The Guardianship Board is only permitted to approve special medical treatment for a child under 16 if it is satisfied that the treatment is necessary in order to save the child’s life or to prevent serious damage to the child’s psychological or physical health. This is a highly restrictive test, and certainly more restrictive than the “best interests of the child” test applied under the Family Law Act and at common law.

The fact that two different procedures exist in New South Wales for the approval of medical treatment for children that meets the definition of “special medical treatment” - an application to the Family Court under the Family Law Act and an application to the Guardianship Board under the Children and Young Persons (Care and Protection) Act - gives rise to considerable uncertainty and confusion in this area of the law. Arguably, the parents of a disabled child seeking approval for such treatment for their child could choose whichever forum they consider is most likely to lead to the desired outcome.

From the doctor’s perspective, it is to be hoped that the approval of the Family Court would be sufficient to protect the doctor from liability if special medical treatment is carried out. It could be argued that this approval prevails over the State legislative requirement as a matter of constitutional law. However, this has not been specifically tested in the courts, and the theoretical possibility remains that the doctor could still be charged under the Children and Young Persons (Care and Protection) Act if approval has not been obtained from the NSW Guardianship Board.

Ethical considerations

Apart from the requirement to obtain valid legal authorisation for medical treatment of this kind for children, there are also ethical considerations to be weighed by both parents and clinicians. A doctor is not necessarily compelled to perform the medical procedure on the child just because it is requested by the parents. Minds may differ as to what is in the best interests of the child, especially in cases where the direct therapeutic benefit for the child is questionable. A careful analysis of the ethical issues is required independently of the legal procedures for obtaining consent.
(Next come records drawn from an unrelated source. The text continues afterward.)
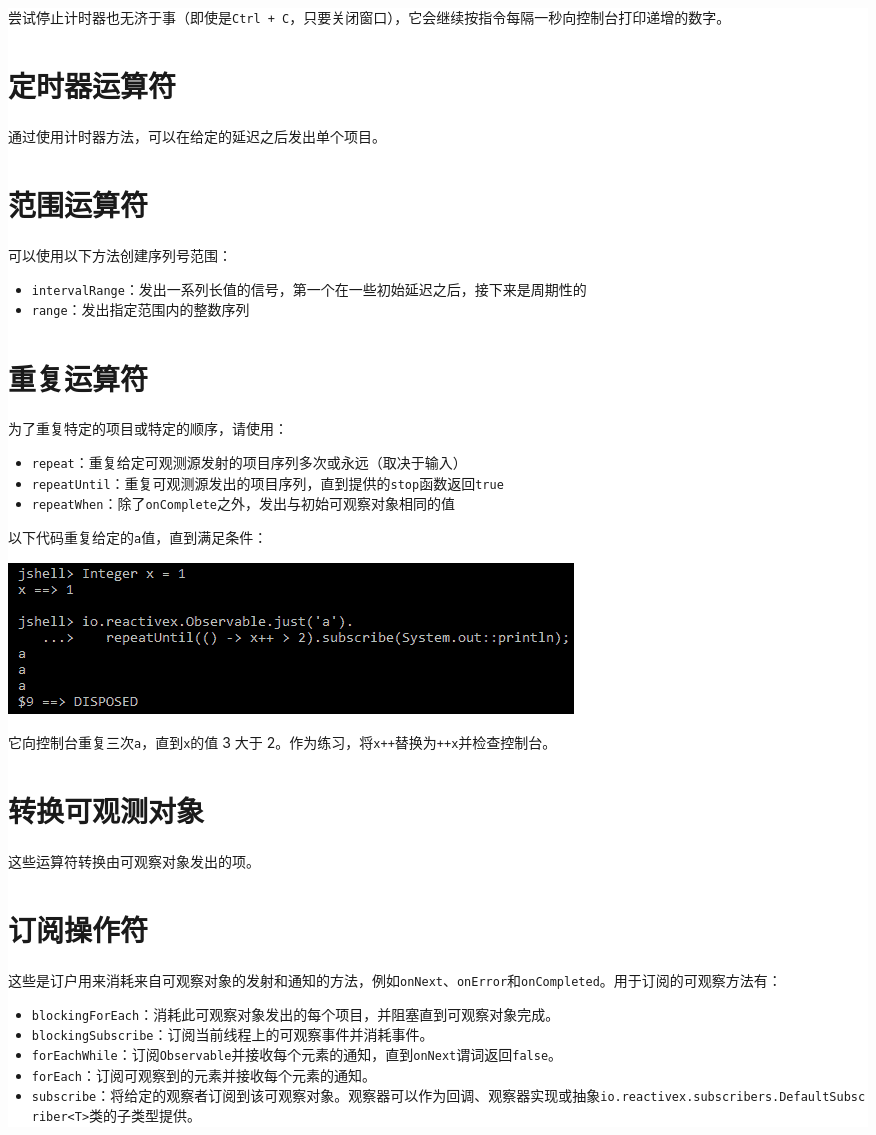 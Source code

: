 尝试停止计时器也无济于事（即使是`Ctrl + C`，只要关闭窗口），它会继续按指令每隔一秒向控制台打印递增的数字。

# 定时器运算符

通过使用计时器方法，可以在给定的延迟之后发出单个项目。

# 范围运算符

可以使用以下方法创建序列号范围：

*   `intervalRange`：发出一系列长值的信号，第一个在一些初始延迟之后，接下来是周期性的
*   `range`：发出指定范围内的整数序列

# 重复运算符

为了重复特定的项目或特定的顺序，请使用：

*   `repeat`：重复给定可观测源发射的项目序列多次或永远（取决于输入）
*   `repeatUntil`：重复可观测源发出的项目序列，直到提供的`stop`函数返回`true`
*   `repeatWhen`：除了`onComplete`之外，发出与初始可观察对象相同的值

以下代码重复给定的`a`值，直到满足条件：

![](img/417d530b-771a-41b7-b2b6-b8fa3283219f.png)

它向控制台重复三次`a`，直到`x`的值 3 大于 2。作为练习，将`x++`替换为`++x`并检查控制台。

# 转换可观测对象

这些运算符转换由可观察对象发出的项。

# 订阅操作符

这些是订户用来消耗来自可观察对象的发射和通知的方法，例如`onNext`、`onError`和`onCompleted`。用于订阅的可观察方法有：

*   `blockingForEach`：消耗此可观察对象发出的每个项目，并阻塞直到可观察对象完成。
*   `blockingSubscribe`：订阅当前线程上的可观察事件并消耗事件。
*   `forEachWhile`：订阅`Observable`并接收每个元素的通知，直到`onNext`谓词返回`false`。
*   `forEach`：订阅可观察到的元素并接收每个元素的通知。
*   `subscribe`：将给定的观察者订阅到该可观察对象。观察器可以作为回调、观察器实现或抽象`io.reactivex.subscribers.DefaultSubscriber<T>`类的子类型提供。
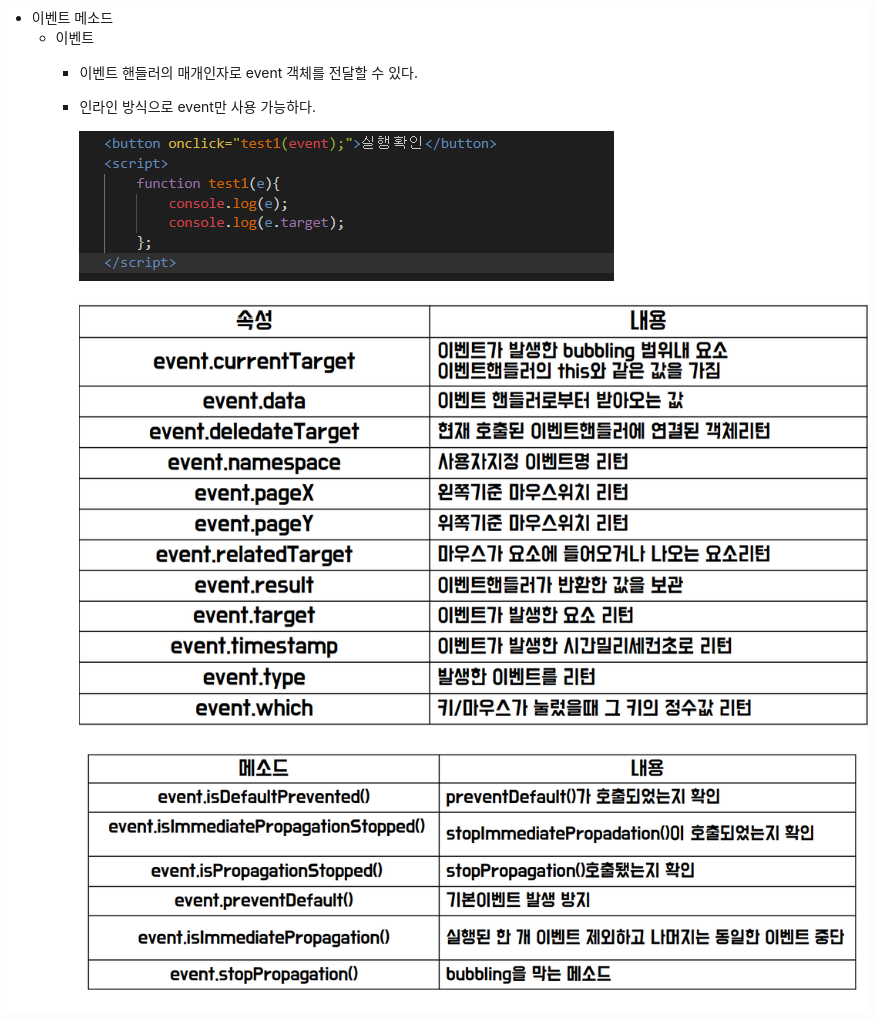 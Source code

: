 - 이벤트 메소드
    - 이벤트
        - 이벤트 핸들러의 매개인자로 event 객체를 전달할 수 있다.
        - 인라인 방식으로 event만 사용 가능하다.
            
            ![Untitled](jQuery/Untitled%2025.png)
            
            ![Untitled](jQuery/Untitled%2026.png)
            
            ![Untitled](jQuery/Untitled%2027.png)
             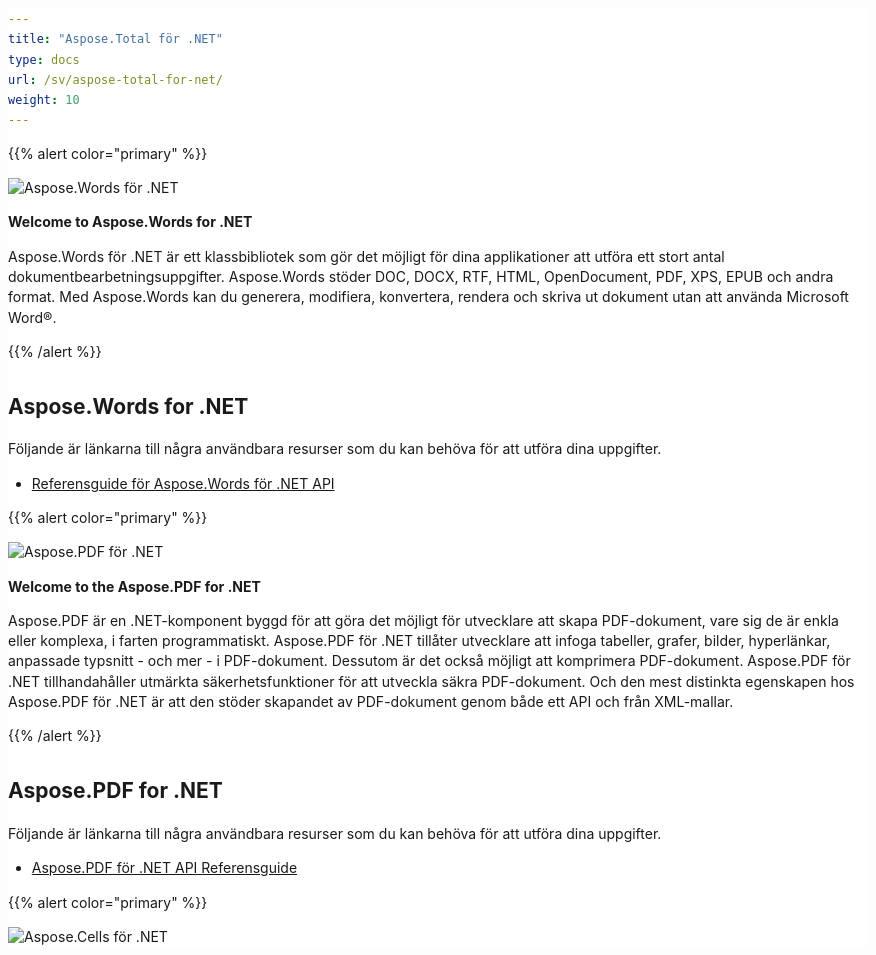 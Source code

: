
 ```yaml
---
title: "Aspose.Total för .NET"
type: docs
url: /sv/aspose-total-for-net/
weight: 10
---
```


{{% alert color="primary" %}} 

![ Aspose.Words för .NET](aspose-words-net.png)

**Welcome to Aspose.Words for .NET** 

Aspose.Words för .NET är ett klassbibliotek som gör det möjligt för dina applikationer att utföra ett stort antal dokumentbearbetningsuppgifter. Aspose.Words stöder DOC, DOCX, RTF, HTML, OpenDocument, PDF, XPS, EPUB och andra format. Med Aspose.Words kan du generera, modifiera, konvertera, rendera och skriva ut dokument utan att använda Microsoft Word®.

{{% /alert %}} 

## **Aspose.Words for .NET**

Följande är länkarna till några användbara resurser som du kan behöva för att utföra dina uppgifter.

- [Referensguide för Aspose.Words för .NET API](https://reference.aspose.com/net/words)

{{% alert color="primary" %}} 

![Aspose.PDF för .NET](aspose-pdf-net.png)

**Welcome to the Aspose.PDF for .NET**

Aspose.PDF är en .NET-komponent byggd för att göra det möjligt för utvecklare att skapa PDF-dokument, vare sig de är enkla eller komplexa, i farten programmatiskt. Aspose.PDF för .NET tillåter utvecklare att infoga tabeller, grafer, bilder, hyperlänkar, anpassade typsnitt - och mer - i PDF-dokument. Dessutom är det också möjligt att komprimera PDF-dokument. Aspose.PDF för .NET tillhandahåller utmärkta säkerhetsfunktioner för att utveckla säkra PDF-dokument. Och den mest distinkta egenskapen hos Aspose.PDF för .NET är att den stöder skapandet av PDF-dokument genom både ett API och från XML-mallar.

{{% /alert %}} 

## **Aspose.PDF for .NET**

Följande är länkarna till några användbara resurser som du kan behöva för att utföra dina uppgifter.

- [Aspose.PDF för .NET API Referensguide](https://reference.aspose.com/net/pdf)

{{% alert color="primary" %}} 

![Aspose.Cells för .NET](aspose-cells-net.png)
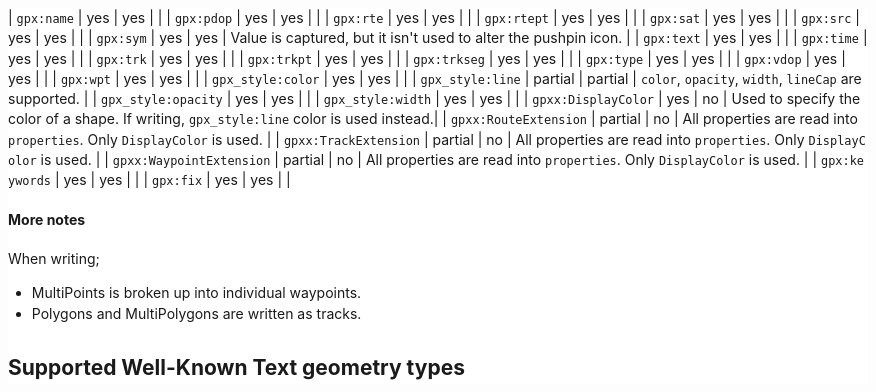 | `gpx:name`               | yes     | yes     |                                                                                             |
| `gpx:pdop`               | yes     | yes     |                                                                                             |
| `gpx:rte`                | yes     | yes     |                                                                                             |
| `gpx:rtept`              | yes     | yes     |                                                                                             |
| `gpx:sat`                | yes     | yes     |                                                                                             |
| `gpx:src`                | yes     | yes     |                                                                                             |
| `gpx:sym`                | yes     | yes     | Value is captured, but it isn't used to alter the pushpin icon.                             |
| `gpx:text`               | yes     | yes     |                                                                                             |
| `gpx:time`               | yes     | yes     |                                                                                             |
| `gpx:trk`                | yes     | yes     |                                                                                             |
| `gpx:trkpt`              | yes     | yes     |                                                                                             |
| `gpx:trkseg`             | yes     | yes     |                                                                                             |
| `gpx:type`               | yes     | yes     |                                                                                             |
| `gpx:vdop`               | yes     | yes     |                                                                                             |
| `gpx:wpt`                | yes     | yes     |                                                                                             |
| `gpx_style:color`        | yes     | yes     |                                                                                             |
| `gpx_style:line`         | partial | partial | `color`, `opacity`, `width`, `lineCap` are supported.                                       |
| `gpx_style:opacity`      | yes     | yes     |                                                                                             |
| `gpx_style:width`        | yes     | yes     |                                                                                             |
| `gpxx:DisplayColor`      | yes     | no      | Used to specify the color of a shape. If writing, `gpx_style:line` color is used instead.|
| `gpxx:RouteExtension`    | partial | no      | All properties are read into `properties`. Only `DisplayColor` is used.                     |
| `gpxx:TrackExtension`    | partial | no      | All properties are read into `properties`. Only `DisplayColor` is used.                     |
| `gpxx:WaypointExtension` | partial | no      | All properties are read into `properties`. Only `DisplayColor` is used.                     |
| `gpx:keywords`           | yes     | yes     |                                                                                             |
| `gpx:fix`                | yes     | yes     |                                                                                             |

#### More notes

When writing;

- MultiPoints is broken up into individual waypoints.
- Polygons and MultiPolygons are written as tracks.
  
## Supported Well-Known Text geometry types
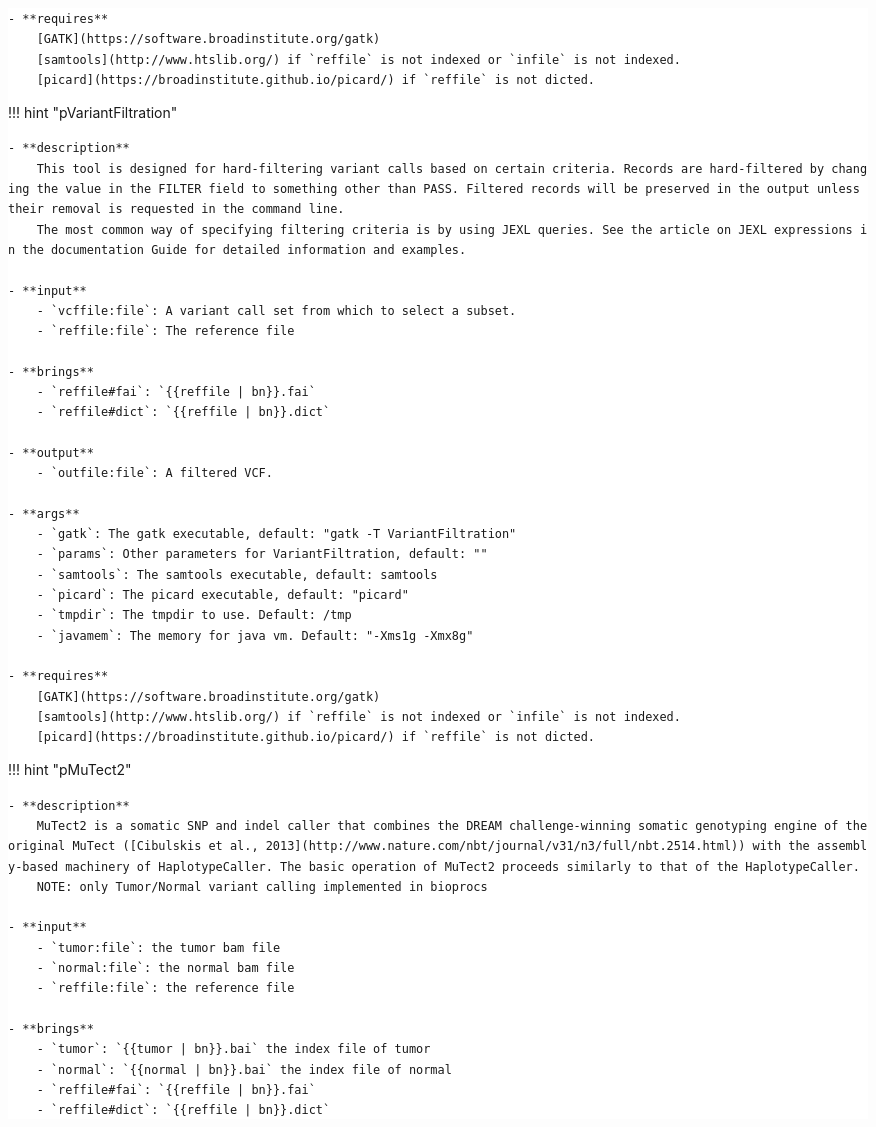     - **requires**  
        [GATK](https://software.broadinstitute.org/gatk)
        [samtools](http://www.htslib.org/) if `reffile` is not indexed or `infile` is not indexed.
        [picard](https://broadinstitute.github.io/picard/) if `reffile` is not dicted.

!!! hint "pVariantFiltration"

    - **description**  
        This tool is designed for hard-filtering variant calls based on certain criteria. Records are hard-filtered by changing the value in the FILTER field to something other than PASS. Filtered records will be preserved in the output unless their removal is requested in the command line.
        The most common way of specifying filtering criteria is by using JEXL queries. See the article on JEXL expressions in the documentation Guide for detailed information and examples.

    - **input**  
        - `vcffile:file`: A variant call set from which to select a subset.  
        - `reffile:file`: The reference file  

    - **brings**  
        - `reffile#fai`: `{{reffile | bn}}.fai`  
        - `reffile#dict`: `{{reffile | bn}}.dict`  

    - **output**  
        - `outfile:file`: A filtered VCF.  

    - **args**  
        - `gatk`: The gatk executable, default: "gatk -T VariantFiltration"  
        - `params`: Other parameters for VariantFiltration, default: ""  
        - `samtools`: The samtools executable, default: samtools  
        - `picard`: The picard executable, default: "picard"  
        - `tmpdir`: The tmpdir to use. Default: /tmp  
        - `javamem`: The memory for java vm. Default: "-Xms1g -Xmx8g"  

    - **requires**  
        [GATK](https://software.broadinstitute.org/gatk)
        [samtools](http://www.htslib.org/) if `reffile` is not indexed or `infile` is not indexed.
        [picard](https://broadinstitute.github.io/picard/) if `reffile` is not dicted.

!!! hint "pMuTect2"

    - **description**  
        MuTect2 is a somatic SNP and indel caller that combines the DREAM challenge-winning somatic genotyping engine of the original MuTect ([Cibulskis et al., 2013](http://www.nature.com/nbt/journal/v31/n3/full/nbt.2514.html)) with the assembly-based machinery of HaplotypeCaller. The basic operation of MuTect2 proceeds similarly to that of the HaplotypeCaller.
        NOTE: only Tumor/Normal variant calling implemented in bioprocs

    - **input**  
        - `tumor:file`: the tumor bam file  
        - `normal:file`: the normal bam file  
        - `reffile:file`: the reference file  

    - **brings**  
        - `tumor`: `{{tumor | bn}}.bai` the index file of tumor  
        - `normal`: `{{normal | bn}}.bai` the index file of normal  
        - `reffile#fai`: `{{reffile | bn}}.fai`  
        - `reffile#dict`: `{{reffile | bn}}.dict`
Applying these principles to growth attenuation therapy

Growth attenuation therapy does not come within the definition of “special medical treatment” under the Children and Young Persons (Care and Protection) Act 1998, so it is not mandatory to obtain the approval of the Guardianship Board for this therapy. However, there is a strong argument that it nonetheless falls outside the range of treatments for which the child’s parents alone can give valid consent, based on the principles laid down by the High Court in Marion’s Case. This is because growth attenuation therapy is permanent and irreversible, with arguable therapeutic benefit for the child, and there is a likelihood of significant adverse consequences for the child if the wrong decision is made.

If faced with a request for growth attenuation therapy from the parents of a disabled child, doctors must first weigh the ethical considerations to determine whether they consider the treatment is ethically appropriate. If the treatment is thought to be appropriate, care must then be taken to ensure that the proper legal procedures are followed to obtain valid authorisation for the treatment. In view of the legal principles summarised above, doctors would be well-advised to insist upon court authorisation before agreeing to provide growth attenuation therapy.

 

Written by Julie Hamblin, Partner and Emma Slaytor, Solicitor.

[1]

Department of Health and Community Services (NT) v JWB (Marion’s case) (1992) 175 CLR 218.

[2]

Marion’s case (1992) 175 CLR 218 at 250.